Social reform through rebuilding community and reforming politics through actual involvement and making incremental, boring-ass advances which mean all that shit you probably hate like sitting through city council meetings about the distribution of funds for various infrastructure projects while you sit there looking out the window at a world burning. It’s not the fun path, it’s often not even the winning path… but the reason we’ve lost so much ground in the 2010’s on is precisely because people have lost interest in trying. We all checked out of community and now everything is a shit pile which took years to pile up, and somehow we expect we can shovel it all away in one go because suddenly we’re in a huge hurry because now we’re noticing how bad it’s gonna be.

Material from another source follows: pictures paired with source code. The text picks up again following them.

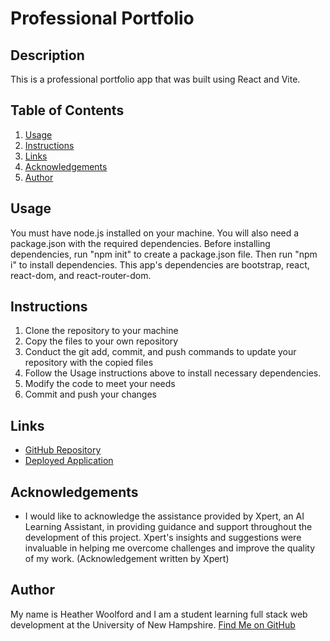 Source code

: # Professional Portfolio

## Description
This is a professional portfolio app that was built using React and Vite.

## Table of Contents
1. [Usage](#usage)
2. [Instructions](#instructions)
3. [Links](#links)
4. [Acknowledgements](#acknowledgements)
5. [Author](#author)

## Usage
You must have node.js installed on your machine. You will also need a package.json with the required dependencies. Before installing dependencies, run "npm init" to create a package.json file. Then run "npm i" to install dependencies. This app's dependencies are bootstrap, react, react-dom, and react-router-dom. 

## Instructions
1. Clone the repository to your machine
2. Copy the files to your own repository
3. Conduct the git add, commit, and push commands to update your repository with the copied files
4. Follow the Usage instructions above to install necessary dependencies.
5. Modify the code to meet your needs
6. Commit and push your changes

## Links
- [GitHub Repository](https://github.com/hwoolford/professional-portfolio)
- [Deployed Application](https://hwoolford.netlify.app/)

## Acknowledgements
- I would like to acknowledge the assistance provided by Xpert, an AI Learning Assistant, in providing guidance and support throughout the development of this project. Xpert's insights and suggestions were invaluable in helping me overcome challenges and improve the quality of my work. (Acknowledgement written by Xpert)

## Author
My name is Heather Woolford and I am a student learning full stack web development at the University of New Hampshire.
[Find Me on GitHub](https://gist.github.com/hwoolford)
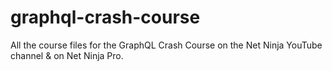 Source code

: # graphql-crash-course
All the course files for the GraphQL Crash Course on the Net Ninja YouTube channel &amp; on Net Ninja Pro.
  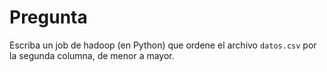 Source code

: Pregunta
===========================================================================

Escriba un job de hadoop (en Python) que ordene el archivo `datos.csv` por
la segunda columna, de menor a mayor.
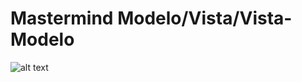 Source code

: # Mastermind Modelo/Vista/Vista-Modelo

![alt text](https://www.plantuml.com/plantuml/svg/hLPjQzim4FxkNt4VDupx0y88pRekCwJPMCFIRqMnHIicIyPtPeCk_ksJvE3PabANhYQnk1VTFVVSISab4ckehMIIa239eT8bbngJ1CoZMCMnPeLHCoJUL4AL5yu3uSbv0B03KiCAWa8onD3nuafN1w4O2Qs6JVRfeD1IDmWBs0Ya3rTMMeuSdWms4iKHCjZddtPVZADG57D8uO7JNfJq-Exz9CCezs0vdjPpUDUcw0dG4OwRrTtzvkjs7K39W17ngYQCcEf6rnfvEK8pLFqjj2qdcnkEhQJ1_xiJnoufMCIJmbDWPHc9x3aLahF6qnaYLwTAGij7oOgV4RrhNKI_VnJ4VRt0ZJQu_CG2zq8fJztPABQyQNFdMXWftHkzENBiS2fYGk6S-fZCWEaxDicVmS4n6PcLNuwomD117oPa9zAJxWptNKZoBFfRNZIsmUU83EmX4W_v2r8Y-ebIE6bVC-TlEjFXD0wcMtDFy1zCjlvfV8kZa8BYlybJsSjXTFRdgRK8VMAjBWGSgoEEW4TworLRmJy-HYclx_BT87pEjwlD8ENRV9TFvFlrwkPwSkZjstxCzypLhRFiHNEy0FHrqQ2nooHhw-pFylaVksYm4CP_XEgFIRnUHyK27ipoYjtzd1Y6x1hVxpoUsTtt_HJ22KbooLLf_sly1G00)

Check out. Stop caring, work your 9-5 and collect your 401k, and despite all else happening in the world, the chances of you living a long, happy, healthy life with normal outcomes is very, very high. Why are your chances of living a long, fruitful, happy life without political involvement so high? See above: people worked for it, pushed for it, demanded better for their country and got us here.

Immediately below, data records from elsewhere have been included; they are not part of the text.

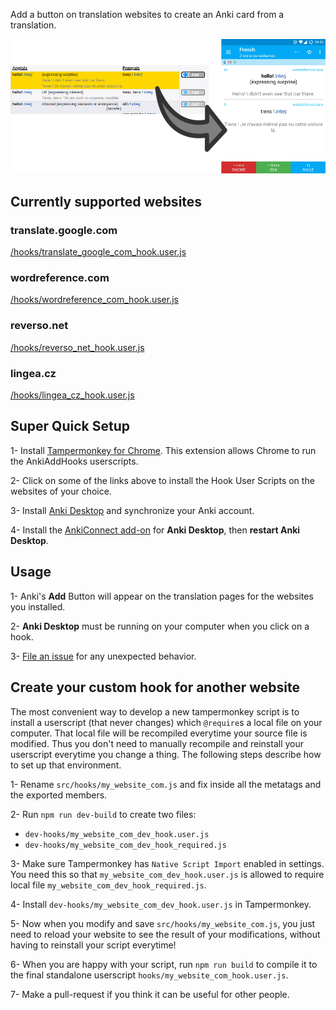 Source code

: Add a button on translation websites to create an Anki card from a translation.

![Screenshot](/doc/images/screenshot.png)

## Currently supported websites

### translate.google.com

  [/hooks/translate_google_com_hook.user.js](https://github.com/OoDeLally/tampermonkey-anki-add-hooks/raw/master/hooks/translate_google_com_hook.user.js)

### wordreference.com

  [/hooks/wordreference_com_hook.user.js](https://github.com/OoDeLally/tampermonkey-anki-add-hooks/raw/master/hooks/wordreference_com_hook.user.js)

### reverso.net

  [/hooks/reverso_net_hook.user.js](https://github.com/OoDeLally/tampermonkey-anki-add-hooks/raw/master/hooks/reverso_net_hook.user.js)

### lingea.cz

  [/hooks/lingea_cz_hook.user.js](https://github.com/OoDeLally/tampermonkey-anki-add-hooks/raw/master/hooks/lingea_cz_hook.user.js)


## Super Quick Setup

1- Install [Tampermonkey for Chrome](https://chrome.google.com/webstore/detail/tampermonkey/dhdgffkkebhmkfjojejmpbldmpobfkfo). This extension allows Chrome to run the AnkiAddHooks userscripts.

2- Click on some of the links above to install the Hook User Scripts on the websites of your choice.

3- Install [Anki Desktop](https://apps.ankiweb.net/#download) and synchronize your Anki account.

4- Install the [AnkiConnect add-on](https://github.com/FooSoft/anki-connect#installation) for **Anki Desktop**, then **restart Anki Desktop**.

## Usage

1- Anki's **Add** Button will appear on the translation pages for the websites you installed.

2- **Anki Desktop** must be running on your computer when you click on a hook.

3- [File an issue](https://github.com/OoDeLally/anki-add-hooks-userscripts/issues) for any unexpected behavior.


## Create your custom hook for another website

The most convenient way to develop a new tampermonkey script is to install a userscript (that never changes) which `@require`s a local file on your computer. That local file will be recompiled everytime your source file is modified. Thus you don't need to manually recompile and reinstall your userscript everytime you change a thing. The following steps describe how to set up that environment.

1- Rename `src/hooks/my_website_com.js` and fix inside all the metatags and the exported members.

2- Run `npm run dev-build` to create two files:
* `dev-hooks/my_website_com_dev_hook.user.js`
* `dev-hooks/my_website_com_dev_hook_required.js`

3- Make sure Tampermonkey has `Native Script Import` enabled in settings. You need this so that `my_website_com_dev_hook.user.js` is allowed to require local file `my_website_com_dev_hook_required.js`.

4- Install `dev-hooks/my_website_com_dev_hook.user.js` in Tampermonkey.

5- Now when you modify and save `src/hooks/my_website_com.js`, you just need to reload your website to see the result of your modifications, without having to reinstall your script everytime!

6- When you are happy with your script, run `npm run build` to compile it to the final standalone userscript `hooks/my_website_com_hook.user.js`.

7- Make a pull-request if you think it can be useful for other people.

If we all just choose #3 we will have nothing, and if we choose #2 we will probably have serious, horrible losses but we will also have gains. Our species simply is not going to be what we both wish it was, we are going to be fighting ourselves forever so we need to change mindset that we can “fix” things. You can’t fix the nightmare of greed and capital and genocide any more than you can “fix” having to do your laundry. It is forever.
So understanding that our overnight success is probably a childlike fantasy akin to the right’s obsession with the Rapture or race-wars or whatever, would you be able to sit through that city council meeting on fund distribution without clawing at your desk and looking out the window? Because that’s where we need to get to and we need to get there in a hurry because that proceduralism that we all hate is a necessary evil, because those comptrollers are going to be the ones who will find fraud first, and that fraud is what is holding up all the corruption above it. We need engagement and actual passion, and if New York can do it and elect an actual passionate leader who wants better outcomes, we can do it anywhere but it takes effort towards boring, small steps forward.

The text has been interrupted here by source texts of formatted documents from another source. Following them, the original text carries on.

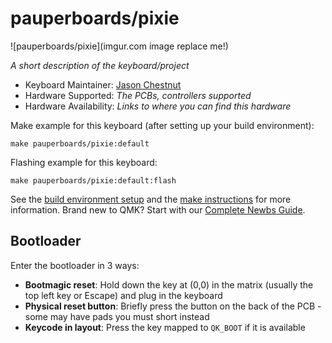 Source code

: # pauperboards/pixie

![pauperboards/pixie](imgur.com image replace me!)

*A short description of the keyboard/project*

* Keyboard Maintainer: [Jason Chestnut](https://github.com/pauperboards)
* Hardware Supported: *The PCBs, controllers supported*
* Hardware Availability: *Links to where you can find this hardware*

Make example for this keyboard (after setting up your build environment):

    make pauperboards/pixie:default

Flashing example for this keyboard:

    make pauperboards/pixie:default:flash

See the [build environment setup](https://docs.qmk.fm/#/getting_started_build_tools) and the [make instructions](https://docs.qmk.fm/#/getting_started_make_guide) for more information. Brand new to QMK? Start with our [Complete Newbs Guide](https://docs.qmk.fm/#/newbs).

## Bootloader

Enter the bootloader in 3 ways:

* **Bootmagic reset**: Hold down the key at (0,0) in the matrix (usually the top left key or Escape) and plug in the keyboard
* **Physical reset button**: Briefly press the button on the back of the PCB - some may have pads you must short instead
* **Keycode in layout**: Press the key mapped to `QK_BOOT` if it is available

Oh come on. There are countless options you’re just ignoring between sitting through a city council meeting and a protracted people’s war. I even gave you examples of how progressive politics was advanced in the past. If you don’t want to learn the lessons of history then why should anyone listen to do? Are you actually that allergic to any sort of politics that inspires and mobilizes people? You can call anyone who wants to do more than sit in a city budget meeting a “tankie” and then pat yourself on the back all day, it won’t make your argument any less wrong. I mean seriously, the last meaningfully economic progressive policy was the creation of Medicare and Medicaid which happened in the 60’s and yet you’re acting like the decline started in the 2010s. But yeah sure, progressivism was doing so well during the Reagan and Bush eras. Lol
I can’t spell it out across such a fine-tooth list of qualifiers to appease your specific vision of what you want to see happen, but whatever it is, it doesn’t succeed without actual effort towards the less-flashy, more nuanced and balanced direction for policy and representation. My examples were broad-speaking and not literal and… now i’m done, this is just going to get pedantic and derailed about nine-million specifics and examples and counter-examples of this and that, and I have community to build. Have a good one.